Autoimmune encephalitis may present across a broad phenotypic spectrum that includes seizures, abnormal movements, autonomic dysfunction, memory deficits, hallucinations, and other behavioral alterations.  A growing litany of antibodies have been associated with autoimmune encephalitis. Fortunately, autoimmune encephalitis is often treatable with immunotherapy, including corticosteroids, intravenous immunoglobulin (IVIG), plasmapheresis, and immunomodulatory therapies.  Antibodies against N-type VGCCs have been previously associated with autoimmune encephalitis in several adults and in one child. 

Data from two university hospital were retrospectively reviewed and records of three patients with autoimmune associated with N-type voltage gated calcium channel antibodies were evaluated.

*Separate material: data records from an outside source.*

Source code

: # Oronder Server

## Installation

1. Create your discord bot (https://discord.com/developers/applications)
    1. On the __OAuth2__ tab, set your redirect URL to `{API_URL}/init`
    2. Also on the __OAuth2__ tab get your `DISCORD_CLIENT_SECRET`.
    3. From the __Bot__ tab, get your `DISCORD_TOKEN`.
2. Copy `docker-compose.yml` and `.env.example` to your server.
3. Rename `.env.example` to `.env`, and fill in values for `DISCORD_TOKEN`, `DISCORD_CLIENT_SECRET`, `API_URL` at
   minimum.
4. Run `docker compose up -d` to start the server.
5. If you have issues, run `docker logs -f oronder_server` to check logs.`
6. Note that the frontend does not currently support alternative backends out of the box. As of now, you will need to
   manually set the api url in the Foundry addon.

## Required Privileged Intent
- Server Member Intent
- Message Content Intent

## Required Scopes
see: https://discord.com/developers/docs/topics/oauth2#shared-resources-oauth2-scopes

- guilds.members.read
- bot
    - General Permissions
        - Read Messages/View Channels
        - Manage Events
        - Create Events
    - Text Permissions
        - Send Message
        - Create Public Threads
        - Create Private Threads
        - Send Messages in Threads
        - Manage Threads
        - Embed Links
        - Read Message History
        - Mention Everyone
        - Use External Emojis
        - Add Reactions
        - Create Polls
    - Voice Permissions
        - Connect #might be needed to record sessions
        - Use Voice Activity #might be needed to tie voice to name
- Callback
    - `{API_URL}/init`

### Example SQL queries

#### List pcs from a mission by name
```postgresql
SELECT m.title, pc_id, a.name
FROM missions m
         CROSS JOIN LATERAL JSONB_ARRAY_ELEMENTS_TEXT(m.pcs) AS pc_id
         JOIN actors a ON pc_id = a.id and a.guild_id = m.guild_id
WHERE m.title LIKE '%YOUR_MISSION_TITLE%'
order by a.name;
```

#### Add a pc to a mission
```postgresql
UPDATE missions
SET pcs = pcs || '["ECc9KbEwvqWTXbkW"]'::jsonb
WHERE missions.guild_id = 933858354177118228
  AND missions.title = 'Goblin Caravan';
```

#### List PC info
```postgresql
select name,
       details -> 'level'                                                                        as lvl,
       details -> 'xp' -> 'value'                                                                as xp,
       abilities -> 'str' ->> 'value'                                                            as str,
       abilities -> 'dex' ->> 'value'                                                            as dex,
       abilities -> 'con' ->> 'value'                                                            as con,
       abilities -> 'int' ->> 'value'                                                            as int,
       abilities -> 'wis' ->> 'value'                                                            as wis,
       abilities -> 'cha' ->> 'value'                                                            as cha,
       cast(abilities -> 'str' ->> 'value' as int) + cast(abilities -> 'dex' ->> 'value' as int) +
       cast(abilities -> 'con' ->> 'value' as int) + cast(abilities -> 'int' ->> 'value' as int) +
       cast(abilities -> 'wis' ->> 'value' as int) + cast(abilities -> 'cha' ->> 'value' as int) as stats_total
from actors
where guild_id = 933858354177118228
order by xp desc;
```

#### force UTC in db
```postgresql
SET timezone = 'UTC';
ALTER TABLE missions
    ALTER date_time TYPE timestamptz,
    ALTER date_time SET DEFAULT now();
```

The three pediatric patients (all female) had symptoms that spanned the clinical spectrum.  All three, however, had regression of expressive language and agitation.  Neuroimaging in all three patients was normal; EEG findings varied among the three patients.  Positive titers against the N-type voltage gated calcium channel antibody were found in their cerebrospinal fluid.  Following administration of IVIG, all three had improvement in their core presenting symptoms.

Autoimmune encephalitis associated with N-type voltage gated calcium channel antibodies in the pediatric population presents with a wide clinical spectrum, although expressive language delay and agitation seem to be common symptoms.  Anti-N-type VGCC antibody encephalitis is responsive to treatment with IVIG and, as such, should be treated promptly upon diagnosis in order to attenuate the potential risks of long-term neurologic sequelae.